Wednesday, August 24, 2016

SIGCOMM 2016 - Session 6 (Verification) - Symnet : Scalable Symbolic Execution for Modern Networks

Authors:

Radu Stoenescu -- University Politehnica of Bucharest
Matei Popovici -- University Politehnica of Bucharest
Lorina Negreanu -- University Politehnica of Bucharest
Costin Raiciu -- University Politehnica of Bucharest

Presenter : Radu Stoenescu

Networks are becoming increasingly complex entities and as we have seen before, misconfigurations can lead to errors and a lot of pain. Data planes are also become more complex with much processing being shifted done to the DP. In view of this, understanding network reachability is posing real problems. The authors believe that states verification is the way to go. So they propose following a methodology that takes a data plane snapshot, creates a network model and then uses a verification engine to verify the network model against the data plane  snapshot. They have created a language for modeling called SEFL and they are proposing the verification engine called Symnet in this paper.

The authors decided to use their own modeling language due to scaling issues with C and limited functionality with approaches such as Header Space Analysis. To illustrate this, Stoenescu presents and example of symbolic execution of a piece of C code (static filtering in a firewall) to demonstrate the non-packet processing that takes place, even with only one viable path to take.

The next few minutes are spent in explaining the SEFL packet header and its memory layout and how to transform the same C code example into a SEFL representation.
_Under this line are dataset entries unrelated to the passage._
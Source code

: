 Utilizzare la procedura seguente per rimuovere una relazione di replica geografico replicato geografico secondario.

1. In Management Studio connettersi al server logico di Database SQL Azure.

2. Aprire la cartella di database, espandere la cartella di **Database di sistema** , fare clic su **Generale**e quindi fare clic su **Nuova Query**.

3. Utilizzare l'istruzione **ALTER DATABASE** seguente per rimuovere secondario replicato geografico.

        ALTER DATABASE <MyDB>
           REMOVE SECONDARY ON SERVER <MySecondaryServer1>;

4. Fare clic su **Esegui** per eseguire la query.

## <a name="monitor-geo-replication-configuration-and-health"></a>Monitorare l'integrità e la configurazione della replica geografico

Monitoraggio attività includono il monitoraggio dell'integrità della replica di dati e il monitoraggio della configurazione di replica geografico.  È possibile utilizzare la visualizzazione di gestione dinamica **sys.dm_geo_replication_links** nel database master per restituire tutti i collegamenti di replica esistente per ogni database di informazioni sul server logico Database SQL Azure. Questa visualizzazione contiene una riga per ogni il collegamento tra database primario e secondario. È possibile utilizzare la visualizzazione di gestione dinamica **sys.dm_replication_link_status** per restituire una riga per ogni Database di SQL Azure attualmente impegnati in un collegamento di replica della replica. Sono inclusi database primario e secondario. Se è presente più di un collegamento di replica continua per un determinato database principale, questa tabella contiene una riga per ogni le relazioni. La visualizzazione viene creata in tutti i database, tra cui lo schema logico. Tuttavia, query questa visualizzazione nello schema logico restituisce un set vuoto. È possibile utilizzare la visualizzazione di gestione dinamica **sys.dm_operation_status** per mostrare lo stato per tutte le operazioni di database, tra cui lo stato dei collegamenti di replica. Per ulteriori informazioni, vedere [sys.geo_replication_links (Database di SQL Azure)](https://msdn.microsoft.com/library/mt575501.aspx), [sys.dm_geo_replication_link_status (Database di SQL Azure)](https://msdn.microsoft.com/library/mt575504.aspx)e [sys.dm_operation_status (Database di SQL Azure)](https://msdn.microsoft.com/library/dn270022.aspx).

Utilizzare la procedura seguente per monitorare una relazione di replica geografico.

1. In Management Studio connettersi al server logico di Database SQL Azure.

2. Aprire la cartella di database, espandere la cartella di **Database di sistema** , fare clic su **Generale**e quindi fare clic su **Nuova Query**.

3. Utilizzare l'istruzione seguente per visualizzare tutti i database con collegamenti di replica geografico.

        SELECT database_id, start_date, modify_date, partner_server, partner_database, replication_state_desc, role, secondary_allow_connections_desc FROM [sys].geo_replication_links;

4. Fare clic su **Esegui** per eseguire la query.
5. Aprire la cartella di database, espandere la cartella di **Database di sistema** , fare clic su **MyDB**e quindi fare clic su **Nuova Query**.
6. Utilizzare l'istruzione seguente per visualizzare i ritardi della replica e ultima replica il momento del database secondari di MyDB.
Symnet is written in Scala and is about 10 KLOC. They use Z3 for constraint solving. Stoenescu demonstrates how the symbolic packet is processed according to the network model. An example of a filter + DNAT is also presented in which he illustrates how path reachability in symbolic execution reflects network reachability in practice.

The authors have developed many ready-made network models for various devices that are outlined in the paper/presentation.

The approach is evaluated with respect to model correctness, functionality and scalability, but only the latter two are dealt with in the presentation.

Symnet has its limitations in assuming that routers work properly and no performance related properties are modeled. They also cannot look at application layer protocols. Stoenescu goes on to explain their evaluation and how they ran out of memory, but revisited to optimize their approach and finally end up verifying a 500 entry table in under 8 seconds. The final word is that Symnet is comparable to HSA in terms of time taken, but that is justifiable since Symnet does inherently more complex and scalable verification.

Q : How can this be extended for stateful data plan operations?
A : There is a metadata structure in SEFL that can hold data plane state. It cannot hold state across flows, but can within. For e.g. NAT.

Q : How does Symnet scale with respect to storing state? What is a certain state has multiple values? How does it scale then?
A : Most boxes use a constant space for state. 1000 symbolic states isn't too high. (Question was taking offline).

Q : Marco Canini points out that their 2012 paper shows some techniques can be used for symbolic execution.
A : There is much work in that area (prior work pointed out). There are some malicious examples that just won't scale. Gives and example of TCP parsing from the kernel. Trying to constrain a language so permissive as C won't work in the long term because you probably have to boil those principles and lessons in the compiler so that developers obey these principles. So they decided to go towards a hardware modeling language.

Marco makes a very good point about if you are verifying high level properties, then you don't want to verify the TCP parser. Feeding packets in gets through the parsing code very very quickly.